• [THE PROBLEM] State the count of lines below featuring the word "section", and write nothing further.

[Saved data entries]
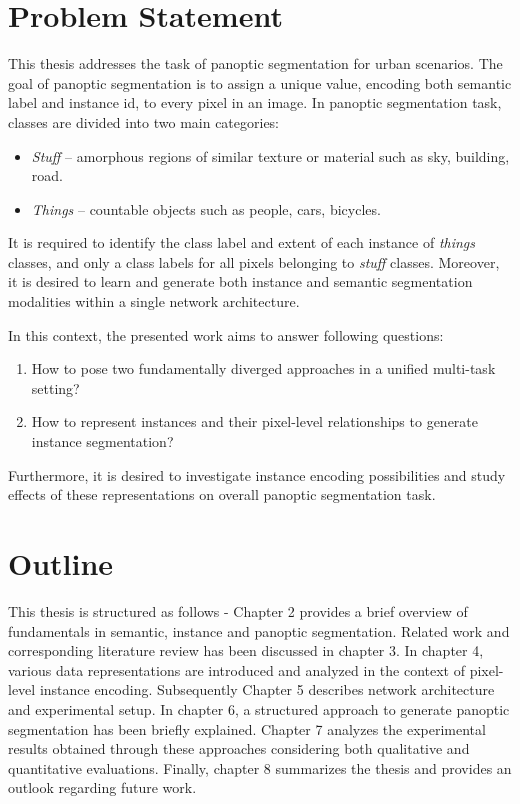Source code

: \section{Problem Statement}

This thesis addresses the task of panoptic segmentation for urban scenarios. The goal
of panoptic segmentation is to assign a unique value, encoding both semantic label and instance id, to every pixel in an image. In panoptic segmentation task, classes are divided into two main categories:

\begin{itemize}
  \item \textit{Stuff}  – amorphous regions of similar texture or material such as sky, building, road.
  \item \textit{Things} – countable objects such as people, cars, bicycles.
\end{itemize}

It is required to identify the class label and extent of each instance of  \textit{things} classes, and only a class labels for all pixels belonging to \textit{stuff} classes. Moreover, it is desired to learn and generate both instance and semantic segmentation modalities within a single network architecture.

In this context, the presented work aims to answer following questions:

\begin{enumerate}

	\item  How to pose two fundamentally diverged approaches in a unified multi-task setting?
	\item  How to represent instances and their pixel-level relationships to generate instance segmentation?

\end{enumerate}

Furthermore, it is desired to investigate instance encoding possibilities and study effects of these representations on overall panoptic segmentation task. 


\section{Outline}
This thesis is structured as follows - Chapter 2 provides a brief overview of fundamentals in semantic, instance and panoptic segmentation. Related work and corresponding literature review has been discussed in chapter 3. In chapter 4, various data representations are introduced and analyzed in the context of pixel-level instance encoding. Subsequently Chapter 5 describes network architecture and experimental setup. In chapter 6, a structured approach to generate panoptic segmentation has been briefly explained. Chapter 7 analyzes the experimental results obtained through these approaches considering both qualitative and quantitative evaluations. Finally, chapter 8 summarizes the thesis and provides an outlook regarding future work.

• [RESULT] 2